In the molecular domain, Dr. Beck has developed better
inter-molecular potentials to describe the transport of natural gas.
He used many-body theory to obtain potential energy surfaces
of substances such as methane, ethane, and propane. He then did
Monte
Carlo simulation studies to predict various thermophysical
properties of the gas.
Currently the group has two PCs with 2.5 GHz AMD processors
dedicated to this work,
which is supported by the National Science Foundation and
until recently the Department of Energy. Typically, there are two
graduate students and one postdoctoral research associate working
with Prof.

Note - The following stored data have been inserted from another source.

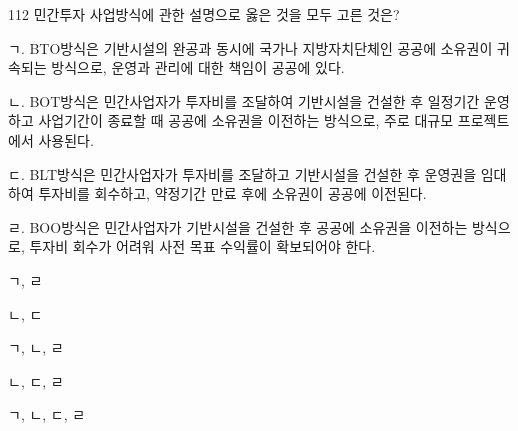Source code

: \begin{question}{112}
민간투자 사업방식에 관한 설명으로 옳은 것을 모두 고른 것은?
\begin{framedtext}
ㄱ. BTO방식은 기반시설의 완공과 동시에 국가나 지방자치단체인 공공에 소유권이 귀속되는 방식으로, 운영과 관리에 대한 책임이 공공에 있다. \par
ㄴ. BOT방식은 민간사업자가 투자비를 조달하여 기반시설을 건설한 후 일정기간 운영하고 사업기간이 종료할 때 공공에 소유권을 이전하는 방식으로, 주로 대규모 프로젝트에서 사용된다. \par
ㄷ. BLT방식은 민간사업자가 투자비를 조달하고 기반시설을 건설한 후 운영권을 임대하여 투자비를 회수하고, 약정기간 만료 후에 소유권이 공공에 이전된다. \par
ㄹ. BOO방식은 민간사업자가 기반시설을 건설한 후 공공에 소유권을 이전하는 방식으로, 투자비 회수가 어려워 사전 목표 수익률이 확보되어야 한다. \par
\end{framedtext}
\begin{choices}
  \item ㄱ, ㄹ
  \item ㄴ, ㄷ
  \item ㄱ, ㄴ, ㄹ
  \item ㄴ, ㄷ, ㄹ
  \item ㄱ, ㄴ, ㄷ, ㄹ
\end{choices}
\end{question}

Beck.

Electron
affinities indicate how strongly an anion
is bound relative to its neutral atom ground
state. The lower the anion energy, the greater affinity that atom has
for an extra electron.
EA’s are calculated by
direct comparison of the total energies from two separate RCI
calculations (one of the anion, one of the neutral ground
state or an excited state threshold where appropriate) that have
been equally treated with respect to correlation.
Many anions have more than one bound state. In these cases physicists
refer to the “binding energy” of each state, and the largest
binding energy (for the lowest lying state) is the atom’s EA.

Transition
probabilities are a measure of the strength of the transition
between two atomic states. Other terminologies used more or less
interchangeably for this property are
“oscillator strengths” or “f values.”
TP’s are calculated as an absorption event; an atom or ion in an
initial state absorbs a photon of a particular energy, leaving it in a
excited final state.
Knowing all possible TP’s with the same final state allows one to
calculate the lifetime of that state, which is the inverse of the sum
of those TP’s (similar to the combination of parallel resistors
in electronics).
The energy difference between levels indicates the
color (wavelength) of the absorbed photon (or emitted in the case of
a decay), and the TP affects the width and intensity of a line in an
emission spectrum as in the neutral Fe case below:

Hyperfine
structure (normally abbreviated “hfs,” but labeled
as “HS” in the table below)
A and B constants are measures of the amount of
splitting of a
level due to the magnetic dipole and electric quadrupole
moments
of the nucleus. The energy differences between levels of an atom or
ion that are calculated in the RCI methodology, the fine
structure of the system, are typically orders of magnitude greater than
the hfs. The hfs A’s and B’s are actually computed
as a small perturbation at the end of an RCI calculation with the
atomic wavefunctions determined in the fine structure calculation.
The hfs A’s and B’s are difficult to calculate because
they are often affected by electron
correlation of the atom or ion’s core. Additional configurations
(single electron core replacements) that might not normally be needed
to accurately place the energy levels in the spectrum are often
required, which enlarges the size of the calculation.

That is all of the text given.